> Task details
Only lines that contain the word "classeurs" belong in the answer; copy them from the records below.

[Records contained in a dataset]
☆ ☆ ☆ ☆ ☆ ☆ ☆

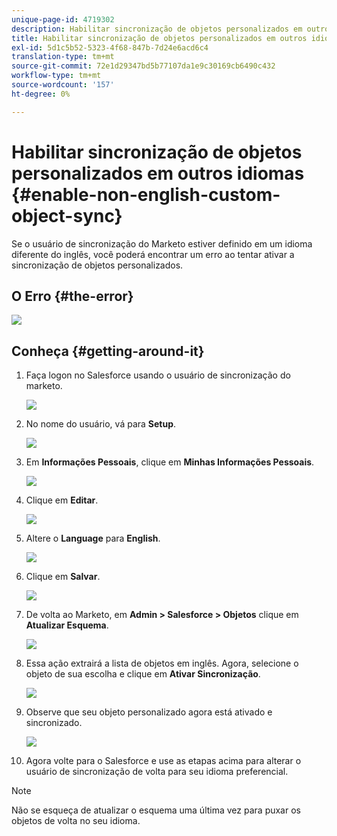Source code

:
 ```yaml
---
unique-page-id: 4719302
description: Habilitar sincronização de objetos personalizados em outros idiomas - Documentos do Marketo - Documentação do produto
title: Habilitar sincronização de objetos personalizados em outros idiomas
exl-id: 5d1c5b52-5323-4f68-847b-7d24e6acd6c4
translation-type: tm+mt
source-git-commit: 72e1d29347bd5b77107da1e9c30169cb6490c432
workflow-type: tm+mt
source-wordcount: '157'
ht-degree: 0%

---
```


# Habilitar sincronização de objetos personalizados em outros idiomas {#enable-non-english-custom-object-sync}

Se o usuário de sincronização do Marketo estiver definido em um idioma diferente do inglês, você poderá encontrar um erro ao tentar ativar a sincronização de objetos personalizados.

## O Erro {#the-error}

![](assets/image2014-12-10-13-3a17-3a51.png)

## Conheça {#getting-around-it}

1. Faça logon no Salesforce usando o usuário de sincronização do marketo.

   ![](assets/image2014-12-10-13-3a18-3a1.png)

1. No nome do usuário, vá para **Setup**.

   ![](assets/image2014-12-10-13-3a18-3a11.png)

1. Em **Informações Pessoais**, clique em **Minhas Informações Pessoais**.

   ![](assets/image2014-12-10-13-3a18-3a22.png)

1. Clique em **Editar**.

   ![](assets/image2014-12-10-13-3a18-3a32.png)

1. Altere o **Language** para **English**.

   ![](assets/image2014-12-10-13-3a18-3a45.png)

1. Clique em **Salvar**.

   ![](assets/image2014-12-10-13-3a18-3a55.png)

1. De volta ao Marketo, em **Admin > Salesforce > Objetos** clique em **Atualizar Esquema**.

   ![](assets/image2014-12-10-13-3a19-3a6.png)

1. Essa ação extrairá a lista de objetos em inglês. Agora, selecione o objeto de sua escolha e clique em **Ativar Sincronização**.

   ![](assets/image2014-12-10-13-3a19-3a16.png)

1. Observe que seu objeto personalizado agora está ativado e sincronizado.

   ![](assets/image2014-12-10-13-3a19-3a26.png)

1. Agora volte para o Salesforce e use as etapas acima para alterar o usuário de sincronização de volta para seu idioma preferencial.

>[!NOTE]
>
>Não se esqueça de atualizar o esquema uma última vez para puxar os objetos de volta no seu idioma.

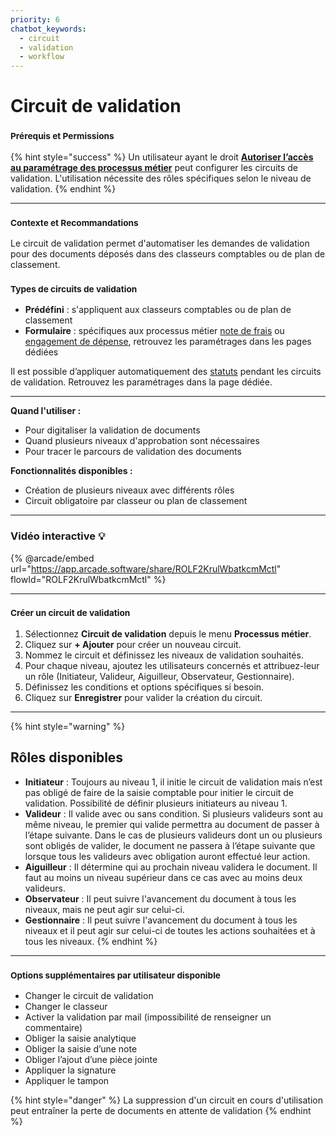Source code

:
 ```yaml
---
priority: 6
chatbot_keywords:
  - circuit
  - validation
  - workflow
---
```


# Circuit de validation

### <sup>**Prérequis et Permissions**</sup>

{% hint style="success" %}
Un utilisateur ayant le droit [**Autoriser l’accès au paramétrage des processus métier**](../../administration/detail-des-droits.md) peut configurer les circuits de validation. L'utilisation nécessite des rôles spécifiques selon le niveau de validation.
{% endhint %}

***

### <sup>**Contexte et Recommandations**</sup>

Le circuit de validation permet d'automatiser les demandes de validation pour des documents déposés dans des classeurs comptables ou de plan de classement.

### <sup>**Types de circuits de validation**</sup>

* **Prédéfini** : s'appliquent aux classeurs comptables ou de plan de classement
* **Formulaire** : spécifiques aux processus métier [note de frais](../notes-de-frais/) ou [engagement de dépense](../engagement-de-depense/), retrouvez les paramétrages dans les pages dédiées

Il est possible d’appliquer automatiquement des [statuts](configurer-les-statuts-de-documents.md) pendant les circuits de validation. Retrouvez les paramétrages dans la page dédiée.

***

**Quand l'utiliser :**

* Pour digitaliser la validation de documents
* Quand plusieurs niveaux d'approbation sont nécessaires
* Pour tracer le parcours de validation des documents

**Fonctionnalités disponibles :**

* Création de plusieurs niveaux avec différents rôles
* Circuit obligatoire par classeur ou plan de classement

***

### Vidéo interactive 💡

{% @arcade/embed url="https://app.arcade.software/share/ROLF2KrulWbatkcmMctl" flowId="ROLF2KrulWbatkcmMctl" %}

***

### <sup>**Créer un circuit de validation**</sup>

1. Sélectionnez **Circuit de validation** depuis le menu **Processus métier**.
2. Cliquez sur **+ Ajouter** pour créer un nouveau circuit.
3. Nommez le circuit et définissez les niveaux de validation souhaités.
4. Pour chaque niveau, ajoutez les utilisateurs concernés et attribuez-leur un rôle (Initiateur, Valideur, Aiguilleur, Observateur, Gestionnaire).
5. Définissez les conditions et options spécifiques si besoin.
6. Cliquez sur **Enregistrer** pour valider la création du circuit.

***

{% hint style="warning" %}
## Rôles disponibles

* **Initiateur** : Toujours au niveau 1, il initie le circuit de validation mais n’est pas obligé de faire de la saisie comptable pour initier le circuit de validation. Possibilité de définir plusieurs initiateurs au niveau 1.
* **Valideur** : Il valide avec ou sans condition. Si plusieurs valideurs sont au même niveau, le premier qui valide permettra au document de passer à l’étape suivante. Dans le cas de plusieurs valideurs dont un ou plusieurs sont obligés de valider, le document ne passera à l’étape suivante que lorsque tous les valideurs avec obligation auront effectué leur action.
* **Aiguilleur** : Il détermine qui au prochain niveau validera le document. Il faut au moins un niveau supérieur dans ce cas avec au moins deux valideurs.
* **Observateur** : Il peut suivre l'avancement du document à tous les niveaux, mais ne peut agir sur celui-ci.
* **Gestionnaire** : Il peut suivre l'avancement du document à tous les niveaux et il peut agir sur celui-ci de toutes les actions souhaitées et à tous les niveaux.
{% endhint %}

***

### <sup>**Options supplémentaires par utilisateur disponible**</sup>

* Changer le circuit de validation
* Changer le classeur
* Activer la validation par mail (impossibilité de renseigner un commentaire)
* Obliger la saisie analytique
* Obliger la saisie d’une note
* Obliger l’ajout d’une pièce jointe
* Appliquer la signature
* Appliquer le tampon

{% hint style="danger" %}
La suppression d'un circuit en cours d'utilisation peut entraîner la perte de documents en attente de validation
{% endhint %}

☆ ☆ ☆ ☆ ☆ ☆ ☆

> Solution for this exercise
Le circuit de validation permet d'automatiser les demandes de validation pour des documents déposés dans des classeurs comptables ou de plan de classement.
* **Prédéfini** : s'appliquent aux classeurs comptables ou de plan de classement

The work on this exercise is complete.